La carte postale d’Anne Berest aux éditions Le livre de poche

Incipit :

En 2003, la mère d’Anne Berest, Lélia, reçoit une carte postale anonyme ne comportant que quatre prénoms : Ephraïm, Emma, Noémie, Jacques, les prénoms de ses grands-parents maternels et de ses tante et oncle, tous les quatre morts en déportation à Auschwitz. Cette carte postale tombe dans l’oubli et quinze ans plus tard, à la suite d’un incident, le souvenir de cette carte refait surface. Commence alors pour Anne une quête, elle se lance sur les traces de la famille Rabinovitch et reconstitue ses pérégrinations, de la Russie à Paris en passant par la Lettonie et la Palestine. Tel un détective, elle tente de découvrir l’identité de l’auteur de cette carte anonyme et ses motivations. De fausses pistes en impasses, il lui faudra faire sauter tous les verrous qui cadenassent l’histoire familiale et libérer la parole trop longtemps réprimée par le poids du silence.

Avis :

Une lecture émouvante et intimiste. Anne Berest nous entraîne dans son enquête. Son style fluide nous plonge dans le tourbillon de l’histoire des Rabinovitch. Elle s’interroge également au fil des pages sur ce lourd héritage, transmis de mère en fille, qu’est sa judéité, elle qui a été élevée dans un milieu foncièrement laïque, sur le poids du silence, des non-dits et de leur impact sur elle-même et sur sa relation avec les autres, sur l’impact du syndrome du survivant sur sa descendance. Comme Anne l’écrit à sa mère : « Tu es née dans un monde de silence, il est normal que tes enfants aient soif de paroles. ». Le lecteur ne peut être qu’interpellé par la clairvoyance de Nachman qui, bien avant les autres, a compris la catastrophe qui allait fondre sur eux, par l’obéissance docile d’Ephraïm qui, naïvement, croit qu’il suffira d’être un citoyen modèle, bien intégré pour échapper à l’horreur, « victime du syndrome de la grenouille cuite ». Comment ne pas être choqué par le zèle du maire des Forges, le pillage des biens des personnes déportées, la délation davantage motivée par la peur et la cupidité que par des convictions ? Comment ne pas être ému aux larmes par la lettre des lycéens qui recherchent des descendants de la famille Rabinovitch pour « réparer l’oubli et faire graver les noms de Noémie et de Jacques sur la plaque commémorative du lycée » ? Et pour terminer : « Ma chère Anne, soyez rassurée, vous avez accompli la mission secrète confiée par Myriam. Ephraïm, Emma, Noémie et Jacques, ces quatre prénoms ne seront jamais oubliés. Leur souvenir est dorénavant porté par chaque lecteur, qui comme moi, a été touché par votre histoire familiale. »

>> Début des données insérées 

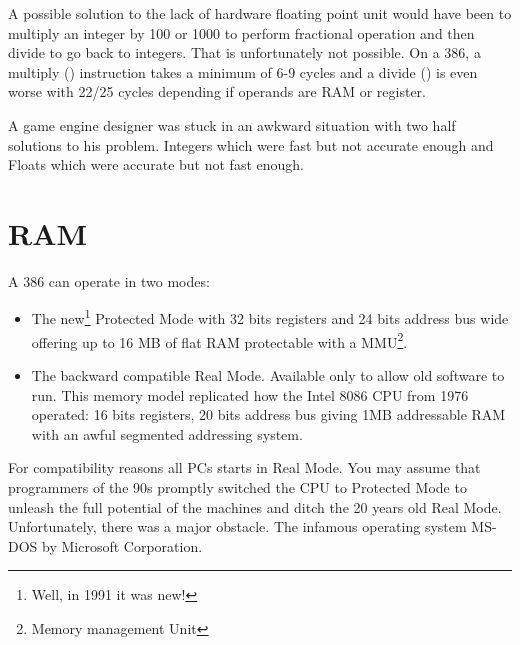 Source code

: \documentclass[book.tex]{subfiles}
\begin{document}
\par
A possible solution to the lack of hardware floating point unit would have been to multiply an integer by 100 or 1000 to perform fractional operation and then divide to go back to integers. That is unfortunately not possible. On a 386, a multiply () instruction takes a minimum of 6-9 cycles and a divide () is even worse with 22/25 cycles depending if operands are RAM or register.\\ 
\par
A game engine designer was stuck in an awkward situation with two half solutions to his problem. Integers which were fast but not accurate enough and Floats which were accurate but not fast enough.\\
\par
  















\section{RAM}
A 386 can operate in two modes:\\
\par
\begin{itemize}
  \item The new\footnote{Well, in 1991 it was new!} Protected Mode with  32 bits registers and 24 bits address bus wide offering up to 16 MB of flat RAM protectable with a MMU\footnote{Memory management Unit}.
  \item The backward compatible Real Mode. Available only to allow old software to run. This memory model replicated how the Intel 8086 CPU from 1976 operated: 16 bits registers, 20 bits address bus giving 1MB addressable RAM with an awful segmented addressing system. 
\end{itemize}
For compatibility reasons all PCs starts in Real Mode. You may assume that programmers of the 90s promptly switched the CPU to Protected Mode to unleash the full potential of the machines and ditch the 20 years old Real Mode. Unfortunately, there was a major obstacle. The infamous operating system MS-DOS by Microsoft Corporation.
  
\end{document}
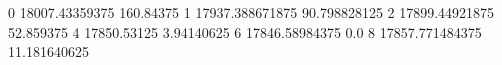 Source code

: 0 18007.43359375 160.84375
1 17937.388671875 90.798828125
2 17899.44921875 52.859375
4 17850.53125 3.94140625
6 17846.58984375 0.0
8 17857.771484375 11.181640625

« Nous trouvons dans l’arbre (généalogique) des endroits traumatisés, non digérés, qui cherchent indéfiniment à se soulager. De ces endroits sont lancées des flèches vers les générations futures. Ce qui n’a pas pu être résolu devra être répété et atteindre quelqu’un d’autre, une cible située une ou plusieurs générations plus loin. » (Jodorowsky)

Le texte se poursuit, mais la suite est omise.